While some studies predict automation to eliminate jobs at a dizzying rate, disruptive technologies can also create new lines of work. Our working draft of the forthcoming 2019 World Development Report, The Changing Nature of Work, notes that in the past century robots have created more jobs than they have displaced. The capacity of technology to exponentially change how we live, work, and organize leaves us at the World Bank Group constantly asking: How can we adapt the skills and knowledge of today to match the jobs of tomorrow?
One answer is to harness the data revolution to support new pathways to development. Some 2.5 quintillion bytes of data are generated every day from cell phones, sensors, online platforms, and other sources. When data is used to help individuals adapt to the technology-led economy, it can make a huge contribution toward ending extreme poverty and inequality. Technology companies, however well intended, cannot do this alone.

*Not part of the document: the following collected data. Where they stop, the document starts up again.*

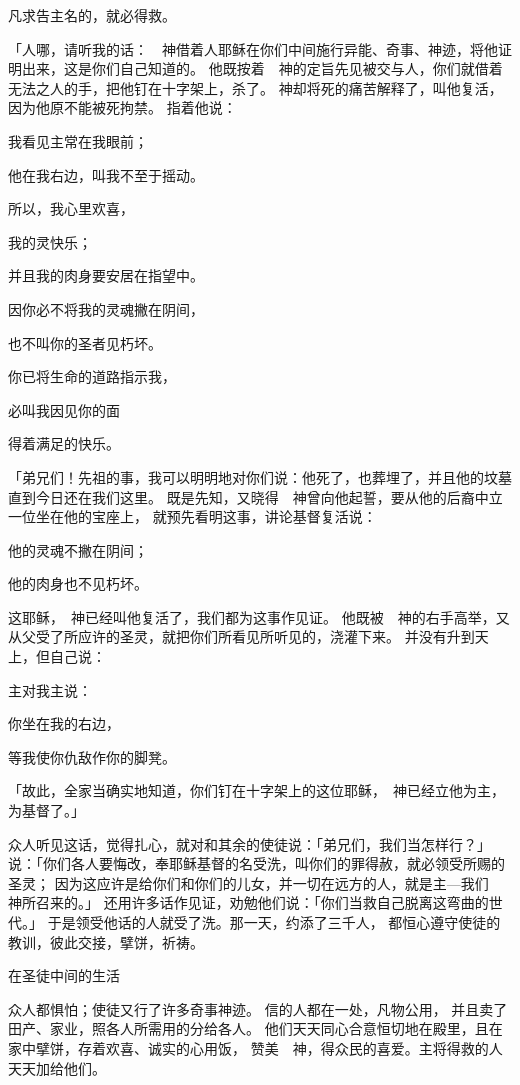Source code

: {\par }{\Q 凡求告主名的，就必得救。
\par }{\PP {}「{}人哪，请听我的话：　神借着{}人耶稣在你们中间施行异能、奇事、神迹，将他证明出来，这是你们自己知道的。
他既按着　神的定旨先见被交与人，你们就借着无法之人的手，把他钉在十字架上，杀了。
神却将死的痛苦解释了，叫他复活，因为他原不能被死拘禁。
指着他说：
\par }{\Q 我看见主常在我眼前；
\par }{\Q 他在我右边，叫我不至于摇动。
\par }{\PP {}所以，我心里欢喜，
\par }{\Q 我的灵快乐；
\par }{\Q 并且我的肉身要安居在指望中。
\par }{\Q {}因你必不将我的灵魂撇在阴间，
\par }{\Q 也不叫你的圣者见朽坏。
\par }{\Q {}你已将生命的道路指示我，
\par }{\Q 必叫我因见你的面
\par }{\Q 得着满足的快乐。
\par }{\PP {}「弟兄们！先祖{}的事，我可以明明地对你们说：他死了，也葬埋了，并且他的坟墓直到今日还在我们这里。
既是先知，又晓得　神曾向他起誓，要从他的后裔中立一位坐在他的宝座上，
就预先看明这事，讲论基督复活说：
\par }{\Q 他的灵魂不撇在阴间；
\par }{\Q 他的肉身也不见朽坏。
\par }{\MM {}这耶稣，　神已经叫他复活了，我们都为这事作见证。
他既被　神的右手高举，又从父受了所应许的圣灵，就把你们所看见所听见的，浇灌下来。
并没有升到天上，但自己说：
\par }{\Q 主对我主说：
\par }{\Q 你坐在我的右边，
\par }{\PP {}等我使你仇敌作你的脚凳。
\par }{\PP {}「故此，{}全家当确实地知道，你们钉在十字架上的这位耶稣，　神已经立他为主，为基督了。」
\par }{\PP {}众人听见这话，觉得扎心，就对{}和其余的使徒说：「弟兄们，我们当怎样行？」
说：「你们各人要悔改，奉耶稣基督的名受洗，叫你们的罪得赦，就必领受所赐的圣灵；
因为这应许是给你们和你们的儿女，并一切在远方的人，就是主—我们　神所召来的。」
还用许多话作见证，劝勉他们说：「你们当救自己脱离这弯曲的世代。」
于是领受他话的人就受了洗。那一天，{}约添了三千人，
都恒心遵守使徒的教训，彼此交接，擘饼，祈祷。
\par }{\SH 在圣徒中间的生活
\par }{\PP {}众人都惧怕；使徒又行了许多奇事神迹。
信的人都在一处，凡物公用，
并且卖了田产、家业，照各人所需用的分给各人。
他们天天同心合意恒切地在殿里，且在家中擘饼，存着欢喜、诚实的心用饭，
赞美　神，得众民的喜爱。主将得救的人天天加给他们。

}
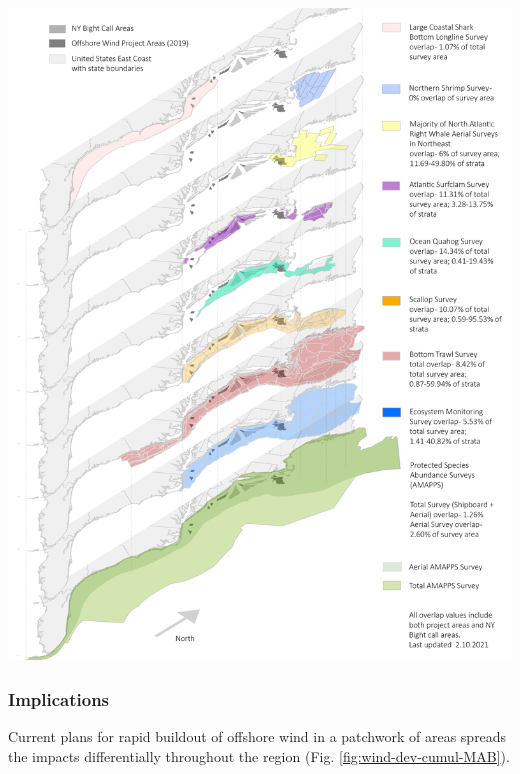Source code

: \documentclass[
  10pt,
]{article}
\let\origfigure\figure
\let\endorigfigure\endfigure
\renewenvironment{figure}[1][2] {
    \expandafter\origfigure\expandafter[H]
} {
    \endorigfigure
}
\begin{document}
\begin{figure}

{\centering \includegraphics[width=0.8\linewidth]{images/SurveyMap2021210_renamed} 

}

\caption{Interaction of Greater Atlantic Fisheries Scientific Surveys and Offshore Wind Development}\label{fig:wind-dev-survey}
\end{figure}

\hypertarget{implications-7}{%
\subsubsection{Implications}\label{implications-7}}

Current plans for rapid buildout of offshore wind in a patchwork of
areas spreads the impacts differentially throughout the region (Fig.
\ref{fig:wind-dev-cumul-MAB}).\\
\end{document}
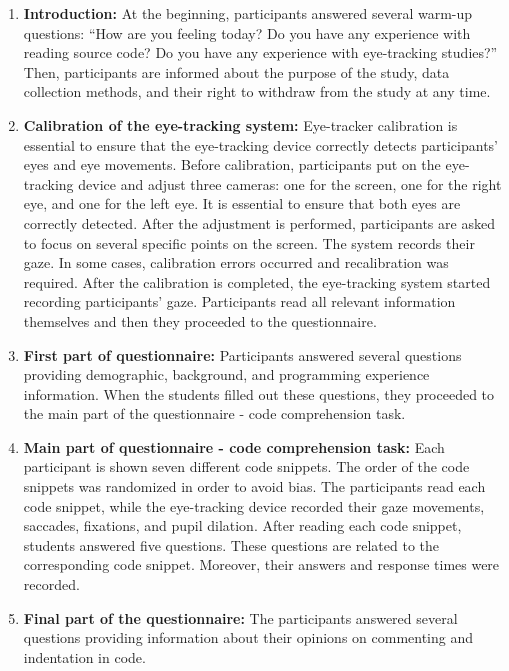 \begin{enumerate}
    \item \textbf{Introduction:} At the beginning, participants answered several warm-up questions: “How are you feeling today? Do you have any experience with reading source code? Do you have any experience with eye-tracking studies?”  Then, participants are informed about the purpose of the study, data collection methods, and their right to withdraw from the study at any time.

    \item \textbf{Calibration of the eye-tracking system:} 
    Eye-tracker calibration is essential to ensure that the eye-tracking device correctly detects participants’ eyes and eye movements. Before calibration, participants put on the eye-tracking device and adjust three cameras: one for the screen, one for the right eye, and one for the left eye. It is essential to ensure that both eyes are correctly detected. After the adjustment is performed, participants are asked to focus on several specific points on the screen. The system records their gaze. In some cases, calibration errors occurred and recalibration was required. After the calibration is completed, the eye-tracking system started recording participants’ gaze. Participants read all relevant information themselves and then they proceeded to the questionnaire.
    
    \item \textbf{First part of questionnaire:}  
    Participants answered several questions providing demographic, background, and programming experience information. When the students filled out these questions, they proceeded to the main part of the questionnaire - code comprehension task.

    \item \textbf{Main part of questionnaire - code comprehension task:}  Each participant is shown seven different code snippets. The order of the code snippets was randomized in order to avoid bias. The participants read each code snippet, while the eye-tracking device recorded their gaze movements, saccades, fixations, and pupil dilation. After reading each code snippet, students answered five questions. These questions are related to the corresponding code snippet. Moreover, their answers and response times were recorded.

    \item \textbf{Final part of the questionnaire:} 
    The participants answered several questions providing information about their opinions on commenting and indentation in code.


\end{enumerate}
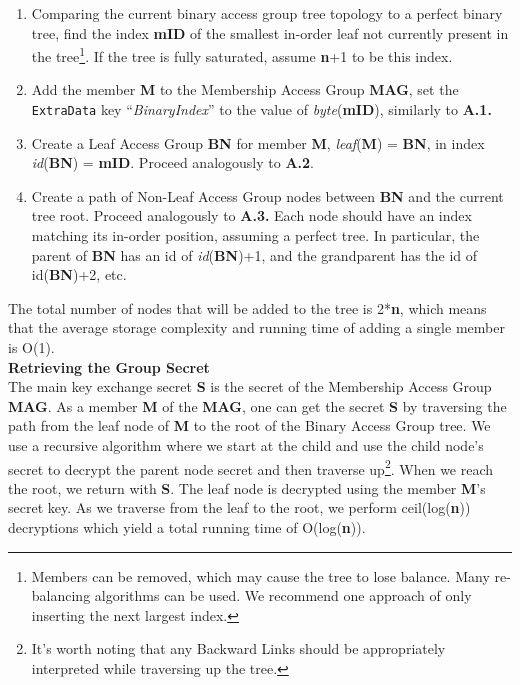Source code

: \documentclass[oneside, 12pt]{article}
\newcommand{\fn}[1]{\footnote{\hangpara{1.4em}{1} #1}}
\begin{document}
\begin{enumerate}
  \item Comparing the current binary access group tree topology to a perfect binary tree, find the index \textbf{mID} of the smallest in-order leaf not currently present in the tree\fn{Members can be removed, which may cause the tree to lose balance. Many re-balancing algorithms can be used. We recommend one approach of only inserting the next largest index.}. If the tree is fully saturated, assume \textbf{n}+1 to be this index.
  \item Add the member \textbf{M} to the Membership Access Group \textbf{MAG}, set the \texttt{ExtraData} key “\textit{BinaryIndex}” to the value of \textit{byte}(\textbf{mID}), similarly to \textbf{A.1.}
  \item Create a Leaf Access Group \textbf{BN} for member \textbf{M}, \textit{leaf}(\textbf{M}) = \textbf{BN}, in index \textit{id}(\textbf{BN}) = \textbf{mID}. Proceed analogously to \textbf{A.2}.
  \item Create a path of Non-Leaf Access Group nodes between \textbf{BN} and the current tree root. Proceed analogously to \textbf{A.3.} Each node should have an index matching its in-order position, assuming a perfect tree. In particular, the parent of \textbf{BN} has an id of \textit{id}(\textbf{BN})+1, and the grandparent has the id of id(\textbf{BN})+2, etc.
\end{enumerate}

\noindent The total number of nodes that will be added to the tree is 2*\textbf{n}, which means that the average storage complexity and running time of adding a single member is O(1).\\

\noindent\textbf{Retrieving the Group Secret}\\
\noindent The main key exchange secret \textbf{S} is the secret of the Membership Access Group \textbf{MAG}. As a member \textbf{M} of the \textbf{MAG}, one can get the secret \textbf{S} by traversing the path from the leaf node of \textbf{M} to the root of the Binary Access Group tree. We use a recursive algorithm where we start at the child and use the child node’s secret to decrypt the parent node secret and then traverse up\fn{It’s worth noting that any Backward Links should be appropriately interpreted while traversing up the tree.}. When we reach the root, we return with \textbf{S}. The leaf node is decrypted using the member \textbf{M}’s secret key. As we traverse from the leaf to the root, we perform ceil(log(\textbf{n})) decryptions which yield a total running time of O(log(\textbf{n})).\\
\end{document}
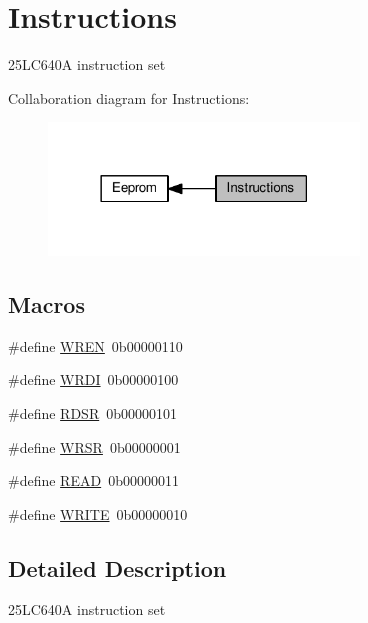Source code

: \hypertarget{group___instructions}{}\section{Instructions}
\label{group___instructions}


25\+L\+C640A instruction set  


Collaboration diagram for Instructions\+:\nopagebreak
\begin{figure}[H]
\begin{center}
\leavevmode
\includegraphics[width=234pt]{df/d4d/group___instructions}
\end{center}
\end{figure}
\subsection*{Macros}
\begin{DoxyCompactItemize}
\item 
\#define \hyperlink{group___instructions_ga53dec1d28a7c7b24b2d56c058f7e140a}{W\+R\+EN}~0b00000110
\item 
\#define \hyperlink{group___instructions_gacb229428140f30a6f8b6fa2ebb3fb6f0}{W\+R\+DI}~0b00000100
\item 
\#define \hyperlink{group___instructions_ga899f71cf1ab9be6e8c8482e443558450}{R\+D\+SR}~0b00000101
\item 
\#define \hyperlink{group___instructions_ga29d01dca16eb0a060d2efd567b58b47a}{W\+R\+SR}~0b00000001
\item 
\#define \hyperlink{group___instructions_gada74e7db007a68e763f20c17f2985356}{R\+E\+AD}~0b00000011
\item 
\#define \hyperlink{group___instructions_gaa10f470e996d0f51210d24f442d25e1e}{W\+R\+I\+TE}~0b00000010
\end{DoxyCompactItemize}


\subsection{Detailed Description}
25\+L\+C640A instruction set 



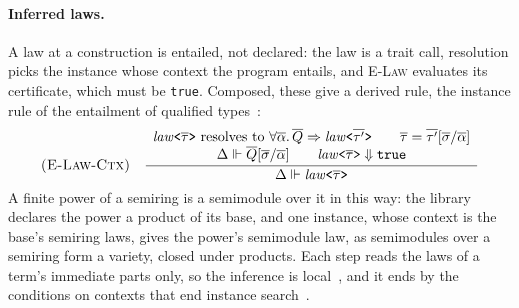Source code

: \paragraph{Inferred laws.}
\label{app:fjlt:inferred}
A law at a construction is entailed, not declared: the law is a trait call, resolution picks the instance whose context the program entails, and \textsc{E-Law} evaluates its certificate, which must be \texttt{true}.
Composed, these give a derived rule, the instance rule of the entailment of qualified types~\cite{jones1994qualified}:
\[
\textsc{(E-Law-Ctx)}\quad \dfrac{\begin{array}{c} \mathit{law}\texttt{<}\overline{\tau}\texttt{>} \text{ resolves to } \forall\overline{\alpha}.\,\overline{Q} \Rightarrow \mathit{law}\texttt{<}\overline{\tau'}\texttt{>} \qquad \overline{\tau} = \overline{\tau'}[\overline{\sigma}/\overline{\alpha}] \\ \Delta \Vdash \overline{Q}[\overline{\sigma}/\overline{\alpha}] \qquad \mathit{law}\texttt{<}\overline{\tau}\texttt{>} \Downarrow \texttt{true} \end{array}}{\Delta \Vdash \mathit{law}\texttt{<}\overline{\tau}\texttt{>}}
\]
A finite power of a semiring is a semimodule over it in this way: the library declares the power a product of its base, and one instance, whose context is the base's semiring laws, gives the power's semimodule law, as semimodules over a semiring form a variety, closed under products.
Each step reads the laws of a term's immediate parts only, so the inference is local~\cite{pierce2000local}, and it ends by the conditions on contexts that end instance search~\cite{sulzmann2007understanding}.
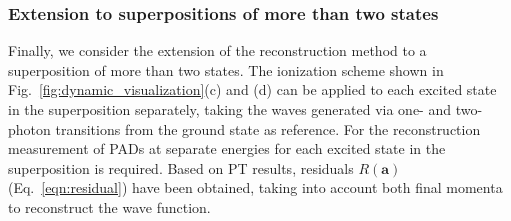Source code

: \subsubsection{Extension to superpositions of more than two states}

Finally, we consider the extension of the reconstruction method to a superposition of more than two states. The ionization scheme shown in Fig.\ \ref{fig:dynamic_visualization}(c) and (d) can be applied to each excited state in the superposition separately, taking the waves generated via one- and two-photon transitions from the ground state as reference. For the reconstruction measurement of PADs at separate energies for each excited state in the superposition is required. Based on PT results, residuals $R(\mathbf{a})$ (Eq.\ \ref{eqn:residual}) have been obtained, taking into account both final momenta to reconstruct the wave function.

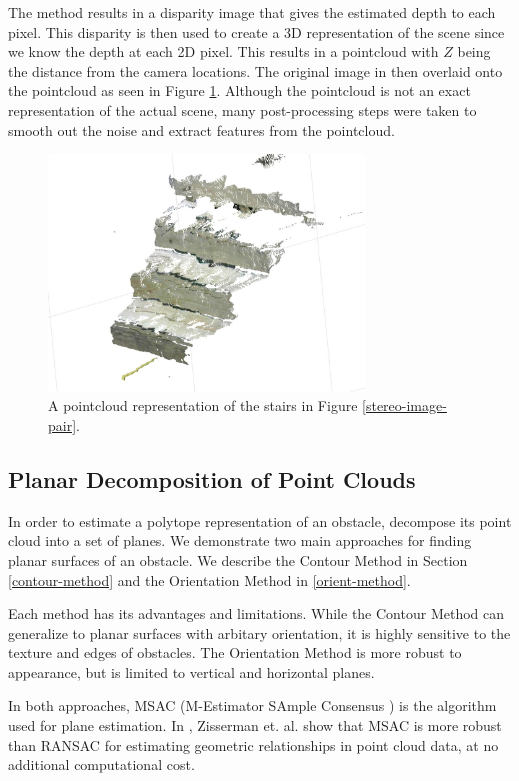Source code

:The method results in a disparity image that gives the estimated depth to each pixel. This disparity is then used to create a 3D representation of the scene since we know the depth at each 2D pixel. This results in a pointcloud with $Z$ being the distance from the camera locations. The original image in then overlaid onto the pointcloud as seen in Figure \ref{pointcloud-example}. Although the pointcloud is not an exact representation of the actual scene, many post-processing steps were taken to smooth out the noise and extract features from the pointcloud.
\begin{figure}[!h]
\centering
\includegraphics[width=3.3in]{Sections/Figures/example_stairs_pointcloud.jpg}
\caption{A pointcloud representation of the stairs in Figure \ref{stereo-image-pair}.}
\label{pointcloud-example}
\end{figure}

\subsection{Planar Decomposition of Point Clouds} \label{plane-section}

In order to estimate a polytope representation of an obstacle, decompose its point cloud into a set of planes. We demonstrate two main approaches for finding planar surfaces of an obstacle. We describe the Contour Method in Section \ref{contour-method} and the Orientation Method in \ref{orient-method}.

Each method has its advantages and limitations. While the Contour Method can generalize to planar surfaces with arbitary orientation, it is highly sensitive to the texture and edges of obstacles. The Orientation Method is more robust to appearance, but is limited to vertical and horizontal planes.

In both approaches, MSAC (M-Estimator SAmple Consensus \cite{msac-article}) is the algorithm used for plane estimation. In \cite{msac-article}, Zisserman et. al. show that MSAC is more robust than RANSAC for estimating geometric relationships in point cloud data, at no additional computational cost.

To this end, the World Bank Group is partnering with LinkedIn to use its Economic Graph – insights from its 546 million members – to identify avenues for reskilling or upskilling workers. This new source of data helps us understand which skills are in highest demand, what industries are gaining or losing workers, and where workers are located.
LinkedIn data reveal the top places from which South Africa has attracted talent and also where talent has migrated.
With enhanced information at the country and city level, we can help governments identify skills demanded by expanding industries and the training programs needed to support them. This, in turn, will help countries to create more (and better) jobs. At a time of rapid technological change, when automation is bringing industry shifts and worker displacement, LinkedIn data provides an “early warning” system that can help make public policy responses more effective.
For more than seven decades, the World Bank Group has worked across economic sectors to end extreme poverty and boost shared prosperity around the world. Our Human Capital Project is forming a broad coalition of stakeholders to assess and improve the skills of young people. We are producing extensive research on the links between investments in people and economic growth, and we’re working to accelerate financing for investments in human capital.
The LinkedIn partnership is one of many collaborations we’re building with the private sector, working with companies such as Airbnb and Amazon to harness the data revolution for social good. Last month at the Mobile World Congress I announced a partnership with GSMA, the global trade body representing more than 800 mobile operators, around how to unlock data from mobile devices and the Internet of Things to solve critical development challenges.
In my keynote address, I mentioned that with smart phones, the internet, and social media nearly everyone will know how everyone else lives. Our economists found that as people access the internet, their reference income – the income to which they compare their own – goes up, which raises aspirations. And some studies estimate that by 2025, 8 billion people around the world could have access to broadband, so there’s little question that aspirations will continue to rise. Training and education programs need to keep pace with peoples’ aspirations. If they don’t, and if aspirations are met with frustration, countries may go down the path of fragility, conflict, violence, extremism, and migration.
At the World Bank Group, we believe that disruptive technologies can help societies become more resilient and build new drivers of economic growth. Eighty percent of people in the developing world have a mobile phone—more than have access to schooling. Technology changes not only how we interact with one another, but also what we know about inequality and how to solve it.
Making sure today’s students can compete in tomorrow’s economy requires a vision built on the knowledge and expertise of both the private and public sectors. A development revolution can match and complement the Fourth Industrial Revolution. I have never been more hopeful that by leading coalitions and partnerships, we can support new areas of growth toward a more tightly-linked and inclusive economy in the years and decades to come.